A sense of mystery emanated from the monument and from the spot on which it stood. The commissario reread the words engraved on the marble and became aware of the contrast between their solemn ring and the dialect speech of Barigazzi. It was at that moment that he recalled the words uttered by Tonna’s niece about the telephone call and some mysterious person looking for Barbisin, her uncle. The man had spoken excellent dialect, but had stumbled over his Italian which he pronounced with a foreign accent.
Barigazzi began to circle the monument. In the stillness, mud had settled and the water was now much clearer. Soneri looked for other marks on the marble, but there was no inscription save the one on the side facing the Po. The commissario leaned out of the craft to touch the marble, risking losing his balance. He moved back in and looked over the side of the boat.
There was something dark below, something which, even in its vague outline, seemed to him like a body. He had seen so many that it was sufficient for him to take one more look to be sure. A body which must have been held down by a weight. The hem of something that looked like a cloak was moving gently with the undulation caused by the boat. The commissario stood up, turned to Barigazzi and pointed to the shape beneath them: “He didn’t get very far.”
At first the boatman did not say a word but then he murmured: “I never thought that he had run off.”
Soneri took his mobile from the pocket of his duffel coat and dialled the number of the forensic squad.
“You’ll have to come back to the Po,” he said to Nanetti. “And this time you’re going to get your arse wet.”
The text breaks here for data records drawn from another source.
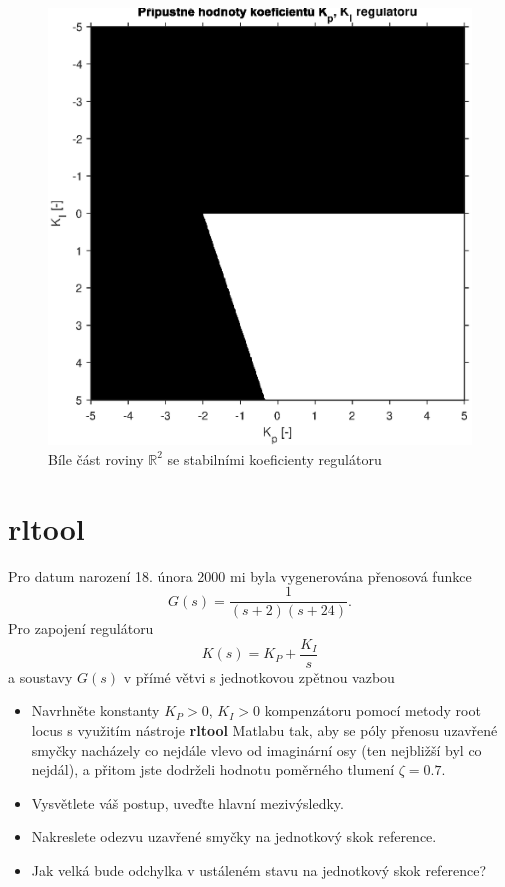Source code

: \documentclass[twoside]{article}
\begin{document}
\begin{figure}
	\centering
	\includegraphics[width=0.8\linewidth]{stabilni_koeficienty.eps}
	\caption{Bíle část roviny $\mathbb{R}^2$ se stabilními koeficienty regulátoru}
	\label{fig:mozne_hodnoty}
\end{figure}

\section{rltool}

Pro datum narození 18. února 2000 mi byla vygenerována přenosová funkce
\begin{equation}
	G(s) = \frac{1}{(s+2)(s+24)}.
\end{equation}
Pro zapojení regulátoru 
\begin{equation}
	K(s) = K_P + \frac{K_I}{s}
\end{equation}
a soustavy $G(s)$ v přímé větvi s jednotkovou zpětnou vazbou
\begin{itemize}
	\item Navrhněte konstanty $K_P > 0$, $K_I > 0$ kompenzátoru pomocí metody root locus s využitím nástroje
	\textbf{rltool} Matlabu tak, aby se póly přenosu uzavřené smyčky nacházely co nejdále vlevo od
	imaginární osy (ten nejbližší byl co nejdál), a přitom jste dodrželi hodnotu poměrného tlumení
	$\zeta = 0.7$.
	\item Vysvětlete váš postup, uveďte hlavní mezivýsledky.
	\item Nakreslete odezvu uzavřené smyčky na jednotkový skok reference.
	\item Jak velká bude odchylka v ustáleném stavu na jednotkový skok reference? 
\end{itemize}
\end{document}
He then called Aricò. It was the officer who replied and told him that the maresciallo was in bed.
“Get him up. Tell him we’ve found Tonna’s corpse.”
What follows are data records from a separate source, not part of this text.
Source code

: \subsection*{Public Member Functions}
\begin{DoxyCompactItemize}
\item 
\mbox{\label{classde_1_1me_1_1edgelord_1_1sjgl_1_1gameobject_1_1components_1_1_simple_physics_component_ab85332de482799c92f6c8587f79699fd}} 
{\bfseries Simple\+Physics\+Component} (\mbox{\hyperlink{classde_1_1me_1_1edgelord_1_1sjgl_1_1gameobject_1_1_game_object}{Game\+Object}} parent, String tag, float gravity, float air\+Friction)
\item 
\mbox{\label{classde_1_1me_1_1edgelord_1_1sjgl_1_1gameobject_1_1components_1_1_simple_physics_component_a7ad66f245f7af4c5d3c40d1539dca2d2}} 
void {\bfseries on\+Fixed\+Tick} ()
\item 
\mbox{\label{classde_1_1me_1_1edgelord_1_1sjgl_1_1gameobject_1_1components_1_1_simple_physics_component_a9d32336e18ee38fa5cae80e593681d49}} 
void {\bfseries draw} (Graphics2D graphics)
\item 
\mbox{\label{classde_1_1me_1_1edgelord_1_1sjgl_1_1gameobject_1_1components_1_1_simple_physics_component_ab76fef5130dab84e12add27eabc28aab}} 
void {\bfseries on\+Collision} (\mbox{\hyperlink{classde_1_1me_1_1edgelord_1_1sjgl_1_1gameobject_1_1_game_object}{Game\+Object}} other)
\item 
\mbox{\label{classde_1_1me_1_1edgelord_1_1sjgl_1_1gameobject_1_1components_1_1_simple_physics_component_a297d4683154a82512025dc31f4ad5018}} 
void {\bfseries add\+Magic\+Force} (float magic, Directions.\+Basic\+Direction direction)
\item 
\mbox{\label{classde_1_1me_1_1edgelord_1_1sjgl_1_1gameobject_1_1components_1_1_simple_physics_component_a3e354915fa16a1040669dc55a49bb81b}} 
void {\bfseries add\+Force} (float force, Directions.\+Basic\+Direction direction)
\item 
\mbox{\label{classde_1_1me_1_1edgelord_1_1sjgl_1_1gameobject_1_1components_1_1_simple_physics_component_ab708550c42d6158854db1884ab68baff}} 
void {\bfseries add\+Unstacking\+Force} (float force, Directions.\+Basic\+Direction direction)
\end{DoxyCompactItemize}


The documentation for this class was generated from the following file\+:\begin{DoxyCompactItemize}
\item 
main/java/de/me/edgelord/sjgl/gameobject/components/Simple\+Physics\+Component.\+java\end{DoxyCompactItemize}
“Right away,” the officer said, swallowing hard before hanging up.
Soneri sat back down in the boat and looked over at Barigazzi to seek his advice. In reply, the other man stared back and shook his head. “We couldn’t manage with just the two of us. It must be tied down and we’d have to go underwater to cut the ropes. It’s not going to be easy, because as soon as anybody touches the bottom he’ll disturb the mud and then he’ll see nothing.”
“How long will they take?” the commissario said, looking over at the pumps.
“By tomorrow morning there’ll be nothing but a few puddles.”
“Push over to the embankment,” Soneri said. “I’ll take the short cut.”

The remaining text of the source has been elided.